Task statement
Copy out every line of the data that has the word "Irish" somewhere in it.
Exercise data section start
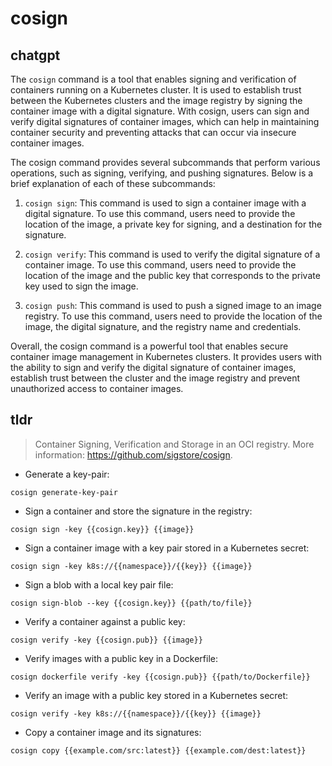 # cosign 
## chatgpt 
The `cosign` command is a tool that enables signing and verification of containers running on a Kubernetes cluster. It is used to establish trust between the Kubernetes clusters and the image registry by signing the container image with a digital signature. With cosign, users can sign and verify digital signatures of container images, which can help in maintaining container security and preventing attacks that can occur via insecure container images.

The cosign command provides several subcommands that perform various operations, such as signing, verifying, and pushing signatures. Below is a brief explanation of each of these subcommands:

1. `cosign sign`: This command is used to sign a container image with a digital signature. To use this command, users need to provide the location of the image, a private key for signing, and a destination for the signature.

2. `cosign verify`: This command is used to verify the digital signature of a container image. To use this command, users need to provide the location of the image and the public key that corresponds to the private key used to sign the image.

3. `cosign push`: This command is used to push a signed image to an image registry. To use this command, users need to provide the location of the image, the digital signature, and the registry name and credentials.

Overall, the cosign command is a powerful tool that enables secure container image management in Kubernetes clusters. It provides users with the ability to sign and verify the digital signature of container images, establish trust between the cluster and the image registry and prevent unauthorized access to container images. 

## tldr 
 
> Container Signing, Verification and Storage in an OCI registry.
> More information: <https://github.com/sigstore/cosign>.

- Generate a key-pair:

`cosign generate-key-pair`

- Sign a container and store the signature in the registry:

`cosign sign -key {{cosign.key}} {{image}}`

- Sign a container image with a key pair stored in a Kubernetes secret:

`cosign sign -key k8s://{{namespace}}/{{key}} {{image}}`

- Sign a blob with a local key pair file:

`cosign sign-blob --key {{cosign.key}} {{path/to/file}}`

- Verify a container against a public key:

`cosign verify -key {{cosign.pub}} {{image}}`

- Verify images with a public key in a Dockerfile:

`cosign dockerfile verify -key {{cosign.pub}} {{path/to/Dockerfile}}`

- Verify an image with a public key stored in a Kubernetes secret:

`cosign verify -key k8s://{{namespace}}/{{key}} {{image}}`

- Copy a container image and its signatures:

`cosign copy {{example.com/src:latest}} {{example.com/dest:latest}}`
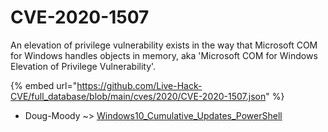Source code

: # CVE-2020-1507

An elevation of privilege vulnerability exists in the way that Microsoft COM for Windows handles objects in memory, aka 'Microsoft COM for Windows Elevation of Privilege Vulnerability'.

{% embed url="https://github.com/Live-Hack-CVE/full_database/blob/main/cves/2020/CVE-2020-1507.json" %}


* Doug-Moody ~> [Windows10_Cumulative_Updates_PowerShell](https://www.alice-snow.ru/2020/database/cve-2020-1507/windows10_cumulative_updates_powershell-doug-moody)
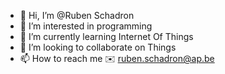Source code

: - 👋 Hi, I’m @Ruben Schadron
- 👀 I’m interested in programming 
- 🌱 I’m currently learning Internet Of Things
- 💞️ I’m looking to collaborate on Things
- 📫 How to reach me 
    ✉️ ruben.schadron@ap.be

<!---
Ruben-Schadron-AP/Ruben-Schadron-AP is a ✨ special ✨ repository because its `README.md` (this file) appears on your GitHub profile.
You can click the Preview link to take a look at your changes.
--->
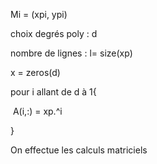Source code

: Mi = (xpi, ypi)

choix degrés poly : d

nombre de lignes : l= size(xp)

x = zeros(d)

pour i allant de d à 1{

​	A(i,:) = xp.^i

}

On effectue les calculs matriciels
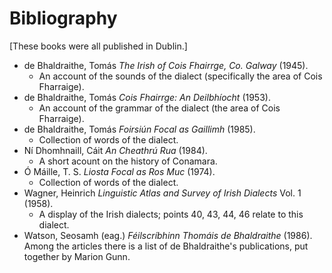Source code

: # Bibliography
\[These books were all published in Dublin.]

+ de Bhaldraithe, Tomás *The Irish of Cois Fhairrge, Co. Galway* (1945).
	+ An account of the sounds of the dialect (specifically the area of Cois Fharraige).
+ de Bhaldraithe, Tomás *Cois Fhairrge: An Deilbhíocht* (1953).
	+ An account of the grammar of the dialect (the area of Cois Fharraige).
+ de Bhaldraithe, Tomás *Foirsiún Focal as Gaillimh* (1985). 
	+ Collection of words of the dialect. 
+ Ní Dhomhnaill, Cáit *An Cheathrú Rua* (1984). 
	+ A short acount on the history of Conamara.
+ Ó Máille, T. S. *Liosta Focal as Ros Muc* (1974).
	+ Collection of words of the dialect.
+ Wagner, Heinrich *Linguistic Atlas and Survey of Irish Dialects* Vol. 1 (1958). 
	+ A display of the Irish dialects; points 40, 43, 44, 46 relate to this dialect.
+ Watson, Seosamh (eag.) *Féilscríbhinn Thomáis de Bhaldraithe* (1986). Among the articles there is a list of de Bhaldraithe's publications, put together by Marion Gunn.
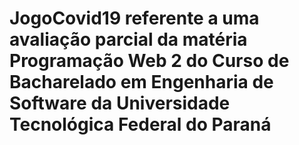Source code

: # JogoCovid19 referente a uma avaliação parcial da matéria Programação Web 2 do Curso de Bacharelado em Engenharia de Software da Universidade Tecnológica Federal do Paraná
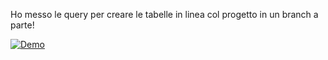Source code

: Ho messo le query per creare le tabelle in linea col progetto in un branch a parte!

[![Demo](https://img.youtube.com/vi/xKgXkmXjBeE/0.jpg)](https://www.youtube.com/watch?v=xKgXkmXjBeE)

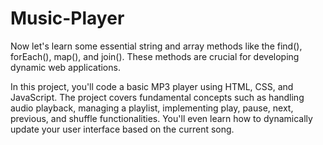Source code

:# Music-Player
 
Now let's learn some essential string and array methods like the find(), forEach(), map(), and join(). These methods are crucial for developing dynamic web applications.

In this project, you'll code a basic MP3 player using HTML, CSS, and JavaScript. The project covers fundamental concepts such as handling audio playback, managing a playlist, implementing play, pause, next, previous, and shuffle functionalities. You'll even learn how to dynamically update your user interface based on the current song.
Exercise data section end
Solution to this exercise
+ de Bhaldraithe, Tomás *The Irish of Cois Fhairrge, Co. Galway* (1945).
+ Wagner, Heinrich *Linguistic Atlas and Survey of Irish Dialects* Vol. 1 (1958). 
	+ A display of the Irish dialects; points 40, 43, 44, 46 relate to this dialect.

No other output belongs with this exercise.